Auch die Allianz der Schweizer Energiewirtschaft , die aus den grossen Energieversorgungsunternehmen, den Stadtwerken und verschiedenen Branchenverbänden besteht, nimmt bei ihrem Lösungsvorschlag die EU als Vorbild. Sie will ergänzend zum Ausbau der Kleinanlagen, die im revidierten Energiegesetz weiterhin durch Investitionsbeiträge unterstützt werden soll, eine so genannte gleitende Marktprämie für Grossanlagen einführen. Davon profitieren würden Projekte, welche bei regelmässigen Ausschreibungen die tiefsten Energiepreise vorweisen. Sinken die Preise am Strommarkt unter deren Preisangebot, wird dem Produzenten die Differenz vergütet. Liegen die Marktpreise darüber, wird keine Prämie ausbezahlt. Dieses System soll über 20 bis 25 Jahre gewährleistet werden.
Energieproduzenten werden nur in der Schweiz investieren, wenn sie Sicherheiten sehen, insofern ist die Marktprämie eine Versicherungsprämie.»

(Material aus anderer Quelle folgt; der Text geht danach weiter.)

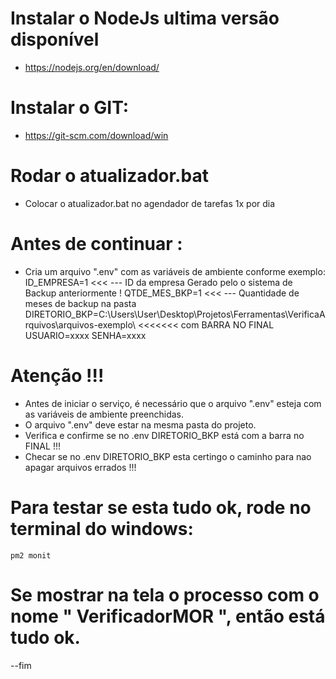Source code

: # Instalar o NodeJs ultima versão disponível
 - https://nodejs.org/en/download/
 
# Instalar o GIT: 
 - https://git-scm.com/download/win
 
# Rodar o atualizador.bat
 - Colocar o atualizador.bat no agendador de tarefas 1x por dia

# Antes de continuar :
  - Cria um arquivo ".env" com as variáveis de ambiente conforme exemplo:
      ID_EMPRESA=1  <<< --- ID da empresa Gerado pelo o sistema de Backup anteriormente !
      QTDE_MES_BKP=1 <<< --- Quantidade de meses de backup na pasta
      DIRETORIO_BKP=C:\Users\User\Desktop\Projetos\Ferramentas\VerificaArquivos\arquivos-exemplo\ <<<<<<< com BARRA NO FINAL
      USUARIO=xxxx
      SENHA=xxxx

# Atenção !!!
  - Antes de iniciar o serviço, é necessário que o arquivo ".env" esteja
      com as variáveis de ambiente preenchidas.
  - O arquivo ".env" deve estar na mesma pasta do projeto.
  - Verifica e confirme se no .env DIRETORIO_BKP está com a barra no FINAL !!!
  - Checar se no .env DIRETORIO_BKP esta certingo o caminho para nao apagar arquivos errados !!!
 
# Para testar se esta tudo ok, rode no terminal do windows:
    pm2 monit

# Se mostrar na tela o processo com o nome " VerificadorMOR ", então está tudo ok.

--fim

Der Vorschlag des Bundesrates zur Revision des Energiegesetzes sieht ein solches Prämiensystem allerdings nicht vor. Er sieht in Investitionsbeiträgen einen grossen Anreiz, Energieproduzenten zu Investitionen in erneuerbare Energie zu bewegen. Er findet dabei Unterstützung durch das Energieunternehmen BKW, das als einziger grosser Energieproduzent nicht die Allianz unterstützt. Investitionsbeiträge seien als Anschubfinanzierung während einer Übergangsphase zu betrachten. Sie stellt sich gegen fixierte Abnahmepreise. Für Gianni Operto, Präsident der Dachorganisation der Wirtschaft für erneuerbare Energie und Energieeffizienz AEE, sind die Prämien jedoch keine Subventionen, sondern ein marktwirtschaftliches Instrument. «Wir brauchen in Zukunft viel inländischer Strom, Energieproduzenten werden jedoch nur in der Schweiz investieren, wenn sie Sicherheiten sehen, insofern ist die Marktprämie eine Versicherungsprämie.» Bei den Ausschreibungen werde schliesslich nur jenes Projekt den Zuschlag bekommen, welches das kostengünstigste Stromangebot mache. Das würde die «Verlierer» motivieren, sich zu verbessern.